2.2.       Symbolic artifacts

A text object such as the blue book on my desk is also a technical object. Text is to be understood in a
wide sense, i.e., a variety of information encoding modes (such as alphabetic text, program code, music
score). Any text object has a physical basis (e.g., paper, disk block), a structure (of sign components),
and an intended use. In the Saussurean tradition of human language, a sign is relating signifier to
signified. The text object is a signifier, and the signified corresponds to the use effect that is, the evoked
concept in the mind of the Hearer as the manifestation of the signifier’s capacity. The capacity of the
text is precisely this: the ability to be read and, ultimately, to evoke certain concepts. These concepts
create a mental model in the Hearer (Figure 2). In other words, the capacity is what is traditionally
called the text content.


Figure 2: Text as a technical object in a language community

   Natural language is not a technical object4, but a text object is, based on writing technology. As with
any technical object there is a designer/author intention (the function) that must be grasped by the
user/reader if he wants to use it. The use can be, for instance, to run away, in the case of a danger sign.
This is a clear case of Wittgenstein’s dictum that meaning is use. In the case of alphabetic signs, the
text is used (that is, read) by someone which subsequently changes the mental state of the Hearers
(possibly, the reader himself). The effectiveness of the text object in achieving that goal depends on the
shared language and shared education in reading/writing. This is a use condition without which the text
capacity cannot manifest itself.
   If the text object is conforming to an artifact universal, then the latter is a symbolic artifact. Text
objects can be copied easily, but the existence of multiple physical copies is not a sufficient criterion
for positing a symbolic artifact universal. There must be an artifact design that is defined in terms of a
class of situations, not a specific one like in the case of John’s email yesterday.

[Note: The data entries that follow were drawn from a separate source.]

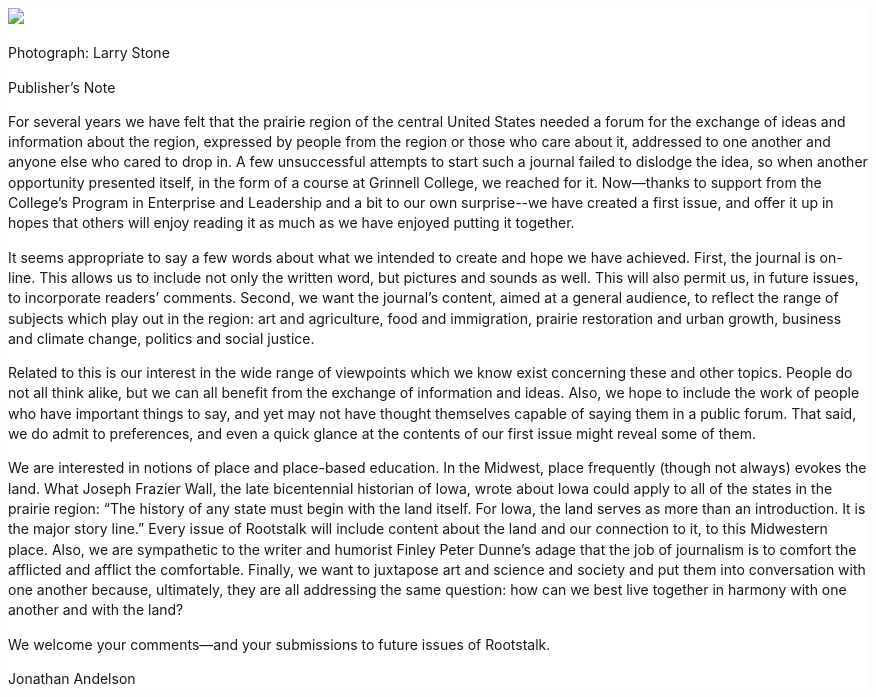 






![](2015-spring-web-resources/image/web.jpg)


Photograph: Larry Stone






Publisher’s Note




For several years we have felt that the prairie region of the central United States needed a forum for the exchange of ideas and information about the region, expressed by people from the region or those who care about it, addressed to one another and anyone else who cared to drop in. A few unsuccessful attempts to start such a journal failed to dislodge the idea, so when another opportunity presented itself, in the form of a course at Grinnell College, we reached for it. Now—thanks to support from the College’s Program in Enterprise and Leadership and a bit to our own surprise--we have created a first issue, and offer it up in hopes that others will enjoy reading it as much as we have enjoyed putting it together.


It seems appropriate to say a few words about what we intended to create and hope we have achieved. First, the journal is on-line. This allows us to include not only the written word, but pictures and sounds as well. This will also permit us, in future issues, to incorporate readers’ comments. Second, we want the journal’s content, aimed at a general audience, to reflect the range of subjects which play out in the region: art and agriculture, food and immigration, prairie restoration and urban growth, business and climate change, politics and social justice. 


Related to this is our interest in the wide range of viewpoints which we know exist concerning these and other topics. People do not all think alike, but we can all benefit from the exchange of information and ideas. Also, we hope to include the work of people who have important things to say, and yet may not have thought themselves capable of saying them in a public forum. That said, we do admit to preferences, and even a quick glance at the contents of our first issue might reveal some of them. 


We are interested in notions of place and place-based education. In the Midwest, place frequently (though not always) evokes the land. What Joseph Frazier Wall, the late bicentennial historian of Iowa, wrote about Iowa could apply to all of the states in the prairie region: “The history of any state must begin with the land itself. For Iowa, the land serves as more than an introduction. It is the major story line.” Every issue of Rootstalk will include content about the land and our connection to it, to this Midwestern place. Also, we are sympathetic to the writer and humorist Finley Peter Dunne’s adage that the job of journalism is to comfort the afflicted and afflict the comfortable. Finally, we want to juxtapose art and science and society and put them into conversation with one another because, ultimately, they are all addressing the same question: how can we best live together in harmony with one another and with the land?


 We welcome your comments—and your submissions to future issues of Rootstalk.


Jonathan Andelson
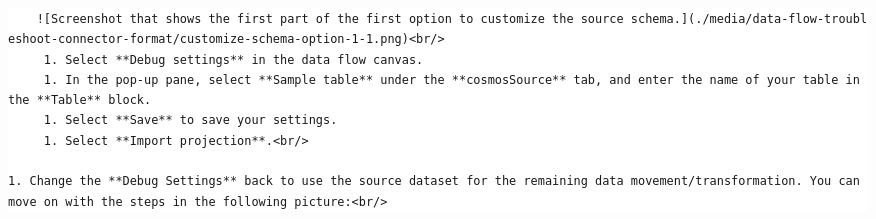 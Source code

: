         ![Screenshot that shows the first part of the first option to customize the source schema.](./media/data-flow-troubleshoot-connector-format/customize-schema-option-1-1.png)<br/>
         1. Select **Debug settings** in the data flow canvas.
         1. In the pop-up pane, select **Sample table** under the **cosmosSource** tab, and enter the name of your table in the **Table** block.
         1. Select **Save** to save your settings.
         1. Select **Import projection**.<br/>  
    
    1. Change the **Debug Settings** back to use the source dataset for the remaining data movement/transformation. You can move on with the steps in the following picture:<br/>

2.3.       Information entities in DS-AO

We now consider how DS-AO deals with the information entities that were discussed in Section 1.


3
  The Artifact design is a description that is assumed to identify the Artifact universal. In contrast, the design objects (e.g., a bunch of UML
diagrams) typically circumscribe the Artifact universal and in doing so, approximate the design. Note that in many cases, we have only design
objects, and the Artifact design remains implicit. In Design Science, the aim is to have an explicit Artifact design.
4
  DS-AO makes a fundamental distinction between written text and speech. Clearly, speech is not a technical object. To account for speech,
we would need a linguistic ontology, complimentary to the artifact ontology. Tentatively, we posit that it should be centered around language
acts (locutionary, illocutionary, …) and a language situation in which these acts inhere - a social relationship.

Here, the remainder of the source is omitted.